5. The cords which held Christ to the pillar shown still attached to His left wrist.
6. The Jug of Vinegar.
7. The Spear used to pierce Christ's side.
8. The Scourge shown as a handle with three lashes attached to it.
9. The ladder used to take Christ's body down from the Cross.
10. The Nails which held Christ to the cross.

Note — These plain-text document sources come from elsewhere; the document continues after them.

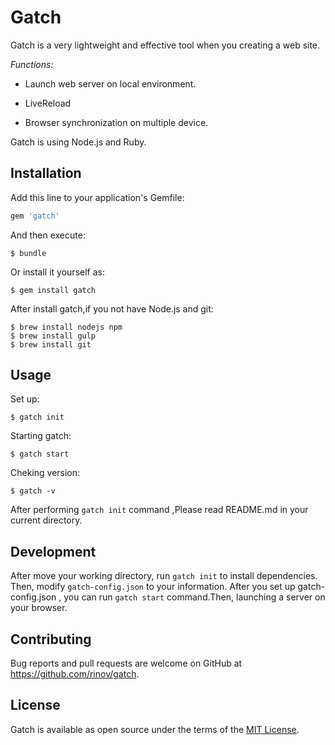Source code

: # Gatch
Gatch is a very lightweight and effective tool when you creating a web site.

*Functions:*

- Launch web server on local environment.

- LiveReload

- Browser synchronization on multiple device.

Gatch is using Node.js and Ruby.

## Installation

Add this line to your application's Gemfile:

```ruby
gem 'gatch'
```

And then execute:

    $ bundle

Or install it yourself as:

    $ gem install gatch

After install gatch,if you not have Node.js and git:

    $ brew install nodejs npm
    $ brew install gulp
    $ brew install git

## Usage

Set up:

    $ gatch init

Starting gatch:

    $ gatch start

Cheking version:

    $ gatch -v
    
After performing `gatch init` command ,Please read README.md in your current directory.

## Development

After move your working directory, run `gatch init` to install dependencies. Then, modify `gatch-config.json` to your information. After you set up gatch-config.json , you can run `gatch start` command.Then, launching a server on your browser.


## Contributing

Bug reports and pull requests are welcome on GitHub at https://github.com/rinov/gatch. 

## License

Gatch is available as open source under the terms of the [MIT License](http://opensource.org/licenses/MIT).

11. Cherubs winged head possibly represents the resurrection angle.
12. The Cock and the Pot.
This has its origin in one of the Gospel apocrypha called the Gospel of Nicodemus which dates from the fourth century. Judas having repented of his betrayal of Christ, brings the thirty pieces of sliver back to the priests. He casts the money down and leaves them. The text continues: "And departing to his house to make a halter of a rope to hang himself, he found his wife sitting and roasting a cock on a fire of coals or in a pan before eating it: and saith to her: Rise up, wife. and provide me a rope, for I would hang myself as I deserve. But his wife said to him: Why sayest the such things? And Judas said to her:Know of a truth I have wickedly betrayed my master Jesus to the evil-doers for Pilate to put him to death: but he will rise again on the third day, and woe unto us! And his wife said to him: Say not nor think not so: for as well as this cock that is roasting an the fire can crow, just so well shall Jesus rise again, as thou sayest. An immediately at her word the cock spread his wings and crowed thrice. Then was Judas more convinced and straightaway made the halter of rope and hanged himself" (The apocryphal New Testament. Oxford 1924 p.116).